***** Study material
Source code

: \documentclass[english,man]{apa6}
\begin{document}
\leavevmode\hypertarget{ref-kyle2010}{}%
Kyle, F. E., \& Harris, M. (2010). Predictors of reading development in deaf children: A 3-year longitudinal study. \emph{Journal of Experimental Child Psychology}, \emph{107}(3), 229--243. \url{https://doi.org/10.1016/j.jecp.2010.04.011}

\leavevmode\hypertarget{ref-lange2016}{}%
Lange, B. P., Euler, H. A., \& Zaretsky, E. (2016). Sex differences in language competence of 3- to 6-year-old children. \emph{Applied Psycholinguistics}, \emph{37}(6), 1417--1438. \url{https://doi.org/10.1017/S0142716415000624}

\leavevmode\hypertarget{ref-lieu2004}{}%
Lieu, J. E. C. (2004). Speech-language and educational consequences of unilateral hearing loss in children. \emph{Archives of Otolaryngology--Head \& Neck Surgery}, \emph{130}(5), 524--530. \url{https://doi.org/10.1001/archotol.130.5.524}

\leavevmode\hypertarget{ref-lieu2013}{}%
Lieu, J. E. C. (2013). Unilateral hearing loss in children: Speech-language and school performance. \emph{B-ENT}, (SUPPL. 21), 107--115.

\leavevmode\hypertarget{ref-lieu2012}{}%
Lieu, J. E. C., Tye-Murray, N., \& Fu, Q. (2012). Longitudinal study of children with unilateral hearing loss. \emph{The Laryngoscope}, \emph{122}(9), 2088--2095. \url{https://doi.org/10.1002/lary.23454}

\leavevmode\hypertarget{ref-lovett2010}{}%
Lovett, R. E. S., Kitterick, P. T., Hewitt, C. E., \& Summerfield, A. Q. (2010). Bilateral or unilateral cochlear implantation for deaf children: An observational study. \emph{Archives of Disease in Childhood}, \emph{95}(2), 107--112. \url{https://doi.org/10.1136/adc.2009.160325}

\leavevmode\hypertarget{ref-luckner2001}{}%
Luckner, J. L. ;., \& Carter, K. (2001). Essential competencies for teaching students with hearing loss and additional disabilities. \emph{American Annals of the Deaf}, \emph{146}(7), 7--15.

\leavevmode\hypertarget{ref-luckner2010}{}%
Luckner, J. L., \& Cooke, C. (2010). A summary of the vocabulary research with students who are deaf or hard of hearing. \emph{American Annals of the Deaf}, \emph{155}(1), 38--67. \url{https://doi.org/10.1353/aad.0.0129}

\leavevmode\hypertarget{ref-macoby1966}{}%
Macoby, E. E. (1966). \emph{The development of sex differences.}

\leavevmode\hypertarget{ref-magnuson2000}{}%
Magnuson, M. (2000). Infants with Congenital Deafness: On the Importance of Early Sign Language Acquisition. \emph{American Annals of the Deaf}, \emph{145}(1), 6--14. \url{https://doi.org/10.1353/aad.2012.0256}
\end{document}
**********
### Work instructions
Would you transcribe the listing word for word?

### Task response
Source code

: \documentclass[english,man]{apa6}
\begin{document}
\leavevmode\hypertarget{ref-kyle2010}{}%
Kyle, F. E., \& Harris, M. (2010). Predictors of reading development in deaf children: A 3-year longitudinal study. \emph{Journal of Experimental Child Psychology}, \emph{107}(3), 229--243. \url{https://doi.org/10.1016/j.jecp.2010.04.011}

\leavevmode\hypertarget{ref-lange2016}{}%
Lange, B. P., Euler, H. A., \& Zaretsky, E. (2016). Sex differences in language competence of 3- to 6-year-old children. \emph{Applied Psycholinguistics}, \emph{37}(6), 1417--1438. \url{https://doi.org/10.1017/S0142716415000624}

\leavevmode\hypertarget{ref-lieu2004}{}%
Lieu, J. E. C. (2004). Speech-language and educational consequences of unilateral hearing loss in children. \emph{Archives of Otolaryngology--Head \& Neck Surgery}, \emph{130}(5), 524--530. \url{https://doi.org/10.1001/archotol.130.5.524}

\leavevmode\hypertarget{ref-lieu2013}{}%
Lieu, J. E. C. (2013). Unilateral hearing loss in children: Speech-language and school performance. \emph{B-ENT}, (SUPPL. 21), 107--115.

\leavevmode\hypertarget{ref-lieu2012}{}%
Lieu, J. E. C., Tye-Murray, N., \& Fu, Q. (2012). Longitudinal study of children with unilateral hearing loss. \emph{The Laryngoscope}, \emph{122}(9), 2088--2095. \url{https://doi.org/10.1002/lary.23454}

\leavevmode\hypertarget{ref-lovett2010}{}%
Lovett, R. E. S., Kitterick, P. T., Hewitt, C. E., \& Summerfield, A. Q. (2010). Bilateral or unilateral cochlear implantation for deaf children: An observational study. \emph{Archives of Disease in Childhood}, \emph{95}(2), 107--112. \url{https://doi.org/10.1136/adc.2009.160325}

\leavevmode\hypertarget{ref-luckner2001}{}%
Luckner, J. L. ;., \& Carter, K. (2001). Essential competencies for teaching students with hearing loss and additional disabilities. \emph{American Annals of the Deaf}, \emph{146}(7), 7--15.

\leavevmode\hypertarget{ref-luckner2010}{}%
Luckner, J. L., \& Cooke, C. (2010). A summary of the vocabulary research with students who are deaf or hard of hearing. \emph{American Annals of the Deaf}, \emph{155}(1), 38--67. \url{https://doi.org/10.1353/aad.0.0129}

\leavevmode\hypertarget{ref-macoby1966}{}%
Macoby, E. E. (1966). \emph{The development of sex differences.}

\leavevmode\hypertarget{ref-magnuson2000}{}%
Magnuson, M. (2000). Infants with Congenital Deafness: On the Importance of Early Sign Language Acquisition. \emph{American Annals of the Deaf}, \emph{145}(1), 6--14. \url{https://doi.org/10.1353/aad.2012.0256}
\end{document}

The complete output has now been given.